There is a charm, to be sure.
But while Thor might have lazed away the long days of summer here as a youth, he has a far different purpose now. And the crush of people serves him well—no one can easily track one man in a crowd. The noise keeps words from falling into unwelcome ears.
Thor winds his way to a certain stall, wary of making a beeline. Instead, he buys some spices from one vendor and fruit from another. A lovely pair of gloves. Pays a coin to have his shoes shined. Only well long after he first came to the market does Thor stop at Loki’s stall.
Fishhooks and short, sharp knives are scattered across the display. A tangle of net is in his hands, and those long fingers carefully pick away knots and weave the fabric into place. If he had been born in the city, like Thor, Loki might have made a wonderful pianist.
“Laufeyson,” Thor says, tipping his head. He lifts a fishhook and examines the needled point.
Loki grunts, setting aside his web of net. “You haven’t seen Hilde, have you?”

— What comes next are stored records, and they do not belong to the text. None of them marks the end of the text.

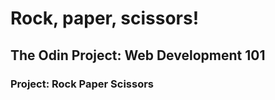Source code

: # Rock, paper, scissors!
## The Odin Project: Web Development 101
### **Project: Rock Paper Scissors**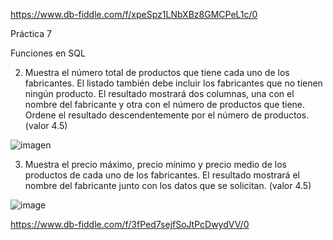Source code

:   https://www.db-fiddle.com/f/xpeSpz1LNbXBz8GMCPeL1c/0
  
   Práctica 7
   
   Funciones en SQL
   
 2. Muestra el número total de productos que tiene cada uno de los fabricantes. El listado también debe incluir los fabricantes que no tienen ningún producto. El             resultado mostrará dos columnas, una con el nombre del fabricante y otra con el número de productos que tiene. Ordene el resultado descendentemente por el número de     productos. (valor 4.5)


  ![imagen](https://user-images.githubusercontent.com/101213081/177850064-c54af4fa-026c-4ac6-bf50-798e0b66a7b5.png)

   
   
  3. Muestra el precio máximo, precio mínimo y precio medio de los productos de cada uno de los fabricantes. El resultado mostrará el nombre del fabricante junto con los      datos que se solicitan. (valor 4.5)
   
  
  ![image](https://user-images.githubusercontent.com/101213081/177853440-85eff016-7561-4880-b9e6-d6369e9291c1.png)

   
   https://www.db-fiddle.com/f/3fPed7sejfSoJtPcDwydVV/0
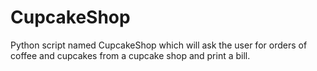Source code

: # CupcakeShop
Python script named CupcakeShop which will ask the user for orders of coffee and cupcakes from a cupcake shop and print a bill. 
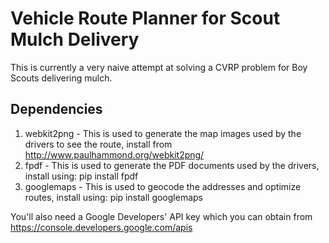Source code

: # Vehicle Route Planner for Scout Mulch Delivery

This is currently a very naive attempt at solving a CVRP problem for Boy Scouts delivering mulch.

## Dependencies

1. webkit2png - This is used to generate the map images used by the drivers to see the route, install from http://www.paulhammond.org/webkit2png/
2. fpdf - This is used to generate the PDF documents used by the drivers, install using: pip install fpdf 
3. googlemaps - This is used to geocode the addresses and optimize routes, install using: pip install googlemaps

You'll also need a Google Developers' API key which you can obtain from https://console.developers.google.com/apis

“Hilde?” Thor glances out at the crowd, recalling a cheerful and plump girl. “No. Why? Is she missing?”
“Unfortunately,” Loki replies, gloomy, “no.”
“Ah. Is her belly swollen with a little black haired bastard, then?”
Loki sniffs. The town has a fair few of the scamps around, and there’s more, no doubt, birthed to fine ladies who chanced a visit and lost their wits to a handsome smile and well-spun story.
Thor cannot honestly say he has not fallen victim, either.